In order that a balance between electricity generation and consumption is maintained also in fault situations, reserves are required, such as stand-by power plants that are switched on to generate electricity only in exceptional circumstances. Reserve electricity has been rarely needed, only a few times a year and only for periods of 5–15 minutes at a time. The total compensations for acting as reserve have amounted to several million euros a year.
Helsingin Energia’s own power plants already act as reserves. The new demand response service for disturbance reserve preparedness was developed in partnership with customers who use large volumes of electricity.
“Good collaboration with our customers has shown that the possibility of flexible power consumption can be commercialised and included as part of normal electricity supply,” says Ossi Porri, Development Manager at Helsingin Energia.
Reducing consumption has the same effect as increasing power production. Businesses and communities can now become part of the reserve market through Helsingin Energia’s demand response service. The service users receive reimbursement for acting as disturbance reserve.

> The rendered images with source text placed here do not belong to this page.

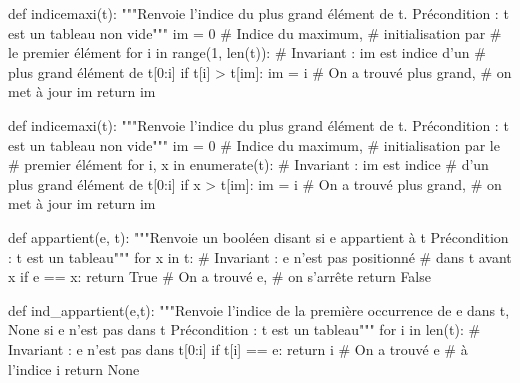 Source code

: \begin{multicols}{2}
\begin{pyverbatim}
def indicemaxi(t):
    """Renvoie l'indice du plus grand 
        élément de t.
       Précondition : t est un tableau 
       non vide"""
    im = 0 # Indice du maximum, 
           # initialisation par 
           # le premier élément
    for i in range(1, len(t)):
        # Invariant : im est indice d'un 
        # plus grand élément de t[0:i]
        if t[i] > t[im]:
            im = i # On a trouvé plus grand, 
                   # on met à jour im
    return im
    
\end{pyverbatim}



\begin{pyverbatim}
def indicemaxi(t):
    """Renvoie l'indice du plus grand élément 
       de t.
       Précondition : t est un tableau 
       non vide"""
    im = 0 # Indice du maximum, 
            # initialisation par le 
            # premier élément
    for i, x in enumerate(t):
        # Invariant : im est indice 
        # d'un plus grand élément de t[0:i]
        if x > t[im]:
            im = i # On a trouvé plus grand, 
                    # on met à jour im
    return im
\end{pyverbatim}



\begin{pyverbatim}
def appartient(e, t):
    """Renvoie un booléen disant si e 
    appartient à t
       Précondition : t est un tableau"""
    for x in t:
        # Invariant : e n'est pas positionné 
        # dans t avant x
        if e == x:
            return True # On a trouvé e, 
                      # on s'arrête
    return False
 
\end{pyverbatim}

\begin{pyverbatim}
def ind_appartient(e,t):
    """Renvoie l'indice de la première 
       occurrence de e dans t,
       None si e n'est pas dans t
       Précondition : t est un tableau"""
    for i in len(t):
        # Invariant : e n'est pas dans t[0:i]
        if t[i] == e:
            return i # On a trouvé e 
                   # à l'indice i
    return None
\end{pyverbatim}

\end{multicols}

“A large volume of rapidly flexible electricity load is valuable. The importance of flexible demand in the energy sector is constantly growing, and it is a significant part of a smart energy system,” Porri says.
Households included as disturbance reserve for first time
Helsingin Energia is the first in Finland to test the suitability of domestic electricity consumption as disturbance reserve for the national grid. The household pilot project comprises around ten electrically heated homes, and it will be implemented during the autumn 2014 and spring 2015 as a joint project of Helsingin Energia, There Corporation and Fingrid.
Development of the new feature is part of Helsingin Energia’s development work of domestic automation services. The current Termo service already permits exploitation of the most economical hourly electricity prices.
In the research project, the home electric heating is automatically turned off for a maximum period of 15 minutes. The flexibility of power usage is almost imperceptible to the customer, as the cut is brief.